Settlement sounds about right actually. It is more down to who has contributed to the mortgage payments, as opposed to deposit.

ValiumQueen · 23/01/2014 20:27

Pass, was Ps high temp just a one-off then?

MsJJones · 23/01/2014 20:29

Yes we've gone through Calpol at bedtime phases too, then sometimes you almost feel like you'll jinx the sleep if you stop, but we do try not to unless he is teething or coldy. Last night he woke up and was beside himself, no temp and didn't seem to be in pain but couldn't find another reason for the distress so figured it was worth a try. He settled down so maybe it was pain, so hard to know sometimes. I'd rather err on the side of giving it than have him unable to tell me what's wrong and suffer.

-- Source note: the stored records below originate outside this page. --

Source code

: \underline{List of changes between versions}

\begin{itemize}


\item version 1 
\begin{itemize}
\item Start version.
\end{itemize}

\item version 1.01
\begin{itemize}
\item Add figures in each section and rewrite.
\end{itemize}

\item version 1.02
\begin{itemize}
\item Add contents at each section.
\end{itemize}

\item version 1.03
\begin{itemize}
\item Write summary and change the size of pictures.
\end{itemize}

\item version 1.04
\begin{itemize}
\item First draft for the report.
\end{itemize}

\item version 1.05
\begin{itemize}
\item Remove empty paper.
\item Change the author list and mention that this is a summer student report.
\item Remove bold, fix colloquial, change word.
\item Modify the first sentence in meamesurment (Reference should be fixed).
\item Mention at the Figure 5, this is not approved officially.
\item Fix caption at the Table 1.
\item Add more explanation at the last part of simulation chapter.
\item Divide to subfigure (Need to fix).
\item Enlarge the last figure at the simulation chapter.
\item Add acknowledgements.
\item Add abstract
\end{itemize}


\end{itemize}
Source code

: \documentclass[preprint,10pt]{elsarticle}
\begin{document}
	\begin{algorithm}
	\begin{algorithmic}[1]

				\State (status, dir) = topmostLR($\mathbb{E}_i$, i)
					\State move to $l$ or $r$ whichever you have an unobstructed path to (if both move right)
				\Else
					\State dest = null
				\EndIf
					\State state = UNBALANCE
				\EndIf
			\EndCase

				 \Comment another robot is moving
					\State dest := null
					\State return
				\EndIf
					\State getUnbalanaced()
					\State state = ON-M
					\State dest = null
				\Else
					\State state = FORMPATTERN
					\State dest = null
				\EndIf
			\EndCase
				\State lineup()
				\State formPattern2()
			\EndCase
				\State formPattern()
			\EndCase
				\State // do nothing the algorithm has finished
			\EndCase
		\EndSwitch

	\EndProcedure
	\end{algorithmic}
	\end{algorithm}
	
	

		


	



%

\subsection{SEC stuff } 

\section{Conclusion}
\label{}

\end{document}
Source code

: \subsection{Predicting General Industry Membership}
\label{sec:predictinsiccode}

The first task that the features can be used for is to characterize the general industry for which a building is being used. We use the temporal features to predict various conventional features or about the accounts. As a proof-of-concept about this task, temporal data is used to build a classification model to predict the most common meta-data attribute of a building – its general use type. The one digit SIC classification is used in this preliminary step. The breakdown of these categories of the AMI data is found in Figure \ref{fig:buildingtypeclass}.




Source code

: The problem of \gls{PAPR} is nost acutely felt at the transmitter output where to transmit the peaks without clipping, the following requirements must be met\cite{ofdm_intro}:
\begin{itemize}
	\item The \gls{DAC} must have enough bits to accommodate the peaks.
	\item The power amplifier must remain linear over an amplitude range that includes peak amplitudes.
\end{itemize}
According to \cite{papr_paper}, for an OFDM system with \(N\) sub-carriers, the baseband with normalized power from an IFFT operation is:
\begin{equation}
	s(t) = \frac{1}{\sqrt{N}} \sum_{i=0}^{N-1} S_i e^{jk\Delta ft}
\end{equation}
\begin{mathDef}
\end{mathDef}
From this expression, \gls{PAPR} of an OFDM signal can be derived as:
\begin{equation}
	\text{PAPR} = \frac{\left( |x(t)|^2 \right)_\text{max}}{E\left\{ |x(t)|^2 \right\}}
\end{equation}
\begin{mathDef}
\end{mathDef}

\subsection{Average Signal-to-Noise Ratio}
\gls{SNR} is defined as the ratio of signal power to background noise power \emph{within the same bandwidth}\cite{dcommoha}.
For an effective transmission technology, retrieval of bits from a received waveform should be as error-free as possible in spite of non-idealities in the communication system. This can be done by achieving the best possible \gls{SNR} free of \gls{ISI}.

StormyIsles · 23/01/2014 20:30

WRT the house, even if we split and I need to buy a new car myself, I will have saved enough over the next 10 months to put down the deposit on a similar house by Christmas anyway. Even taking into account car payments. From that point of view I am not too stressed. Losing the house in Parklands will be sad but I'd much rather have financial peace of mind we will never have joint finances, just glimpsing at his bank statement earlier gave me palpitations!!!

ChasingDaisy · 23/01/2014 20:30

I didn't know about the Calpol and asthma link YW. I'm asthmatic, as is XP so I already worry about that for O. I have pretty much grown out of it now, although it flared up quite badly during pregnancy, and it didn't bother me too much when I was a kid, but one of my childhood friends died of an asthma attack 2 years ago, leaving a young daughter, which has made me much more paranoid about it.